Dans le domaine des affaires étrangères, des affaires économiques et de nos armées, il conduit fermement une politique d'indépendance de la Nation avec une coopération active vis-à-vis de nos alliés. En particulier c'est lui qui a effectivement mis en application le Marché Commun des Etats européens occidentaux basé sur la réconciliation franco-allemande notamment par coopération avec le chancelier Adenauer.

En Afrique il a maintenu les liens privilégiés avec les Etats du continent africain francophones même après leur indépendance, sauf l'Algérie, la Guinée, et Madagascar qui avaient rompu avec nous. De même n'y aura-t-il pas de relations avec le Vietnam que nous avions quitté en 1954, mais ces relations seront maintenues avec le Laos et le Cambodge.

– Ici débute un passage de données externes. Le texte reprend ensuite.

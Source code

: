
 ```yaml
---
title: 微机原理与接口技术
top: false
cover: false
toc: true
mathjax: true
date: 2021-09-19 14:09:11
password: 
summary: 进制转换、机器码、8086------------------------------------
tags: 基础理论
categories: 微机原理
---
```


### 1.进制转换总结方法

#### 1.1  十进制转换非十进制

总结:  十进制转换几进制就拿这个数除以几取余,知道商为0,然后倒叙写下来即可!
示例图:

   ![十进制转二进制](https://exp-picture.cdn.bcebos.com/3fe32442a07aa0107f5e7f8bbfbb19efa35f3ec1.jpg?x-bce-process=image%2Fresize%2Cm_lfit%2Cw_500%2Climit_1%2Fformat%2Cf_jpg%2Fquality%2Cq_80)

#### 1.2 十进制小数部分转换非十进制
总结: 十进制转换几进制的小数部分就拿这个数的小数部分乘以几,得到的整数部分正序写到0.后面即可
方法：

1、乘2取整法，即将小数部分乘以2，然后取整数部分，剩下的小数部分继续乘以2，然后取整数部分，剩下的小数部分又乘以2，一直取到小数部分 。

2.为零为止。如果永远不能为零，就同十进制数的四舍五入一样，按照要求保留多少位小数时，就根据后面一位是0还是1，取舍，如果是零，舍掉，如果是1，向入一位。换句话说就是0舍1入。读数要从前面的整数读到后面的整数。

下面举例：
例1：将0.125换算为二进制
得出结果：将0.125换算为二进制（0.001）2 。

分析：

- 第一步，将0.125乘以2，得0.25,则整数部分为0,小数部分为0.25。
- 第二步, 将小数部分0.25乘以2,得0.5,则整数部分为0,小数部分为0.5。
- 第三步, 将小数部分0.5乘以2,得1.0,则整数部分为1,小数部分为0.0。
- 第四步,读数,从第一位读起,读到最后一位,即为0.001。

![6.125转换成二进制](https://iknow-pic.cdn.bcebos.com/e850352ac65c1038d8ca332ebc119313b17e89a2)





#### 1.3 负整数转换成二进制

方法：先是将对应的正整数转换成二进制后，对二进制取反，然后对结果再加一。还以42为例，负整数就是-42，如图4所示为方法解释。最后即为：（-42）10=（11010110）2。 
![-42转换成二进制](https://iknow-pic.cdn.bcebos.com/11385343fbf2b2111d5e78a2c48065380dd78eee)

En Amérique du Sud, Centrale et du Nord, le général de Gaulle établit des relations d'envergure qui n'avaient jamais existé auparavant avec la France.

En Orient, le général de Gaulle est le premier Chef d'Etat occidental qui reconnaît juridiquement la République populaire de Chine en 1964.

De fait jamais aucun chef d'Etat dans l'histoire de France n'a autant visité les pays étrangers, et jamais aucun, et de loin, n'aura autant et aussi souvent été voir sur place les villes et les départements français.

Mais avant qu'on ne lui rende finalement justice avec le recul de l'Histoire, beaucoup de Français, qui avaient pourtant atteint une grande sécurité et une prospérité inconnues auparavant, ne lui en auront aucun gré sur le moment. Des masses d'étudiants ou supposés tels auxquels on avait tout donné sans rien leur demander et des masses de consommateurs qui criaient aux injustices de " la société de consommation " provoquèrent des émeutes en Mai 1968, appuyés par une partie des politiciens dont il avait empêché les jeux stériles, ou la majorité du Sénat qui ne lui avait pas pardonné l'élection du Président de la République au suffrage universel alors qu'il exerçait auparavant depuis près d'un siècle une influence capitale dans cette élection.

Les désordres et la grève générale qui ont éclaté en Mai 1968, prirent fin après que le général de Gaulle avait pris ses distances avec Paris durant une journée. Cette manœuvre agit comme un catalyseur à un raz-de-marée inverse en sa faveur, concrétisé le 30 mai 1968 par une manifestation sur les Champs Elysées d'un million de personnes.

La vie de notre pays reprit son cours ascendant normal, mais avec une perte de production équivalente à près d'une année à rattraper.
S'étant aperçu à l'occasion des derniers troubles que la France souffrait d'un Etat trop centralisé, et voulant mesurer le soutien que les Français lui accordaient, il leur propose l'instauration de régions, la modification correspondante du Sénat et la suppression du Conseil économique et social par un référendum le 27 avril 1969.
Son projet ayant été repoussé il décide de lui-même de quitter les fonctions de Président de la République le 28 avril et de se retirer chez lui.

Complètement détaché de la vie politique, il rédige ses mémoires et effectue deux voyages à titre privé, l'un en Irlande du 10 mai au 19 juin 1969 durant lequel il a un entretien privé avec le Président de la République irlandaise M. de Valera, puis en Espagne du 3 au 27 juin 1970 durant lequel il rencontre de même le général Franco.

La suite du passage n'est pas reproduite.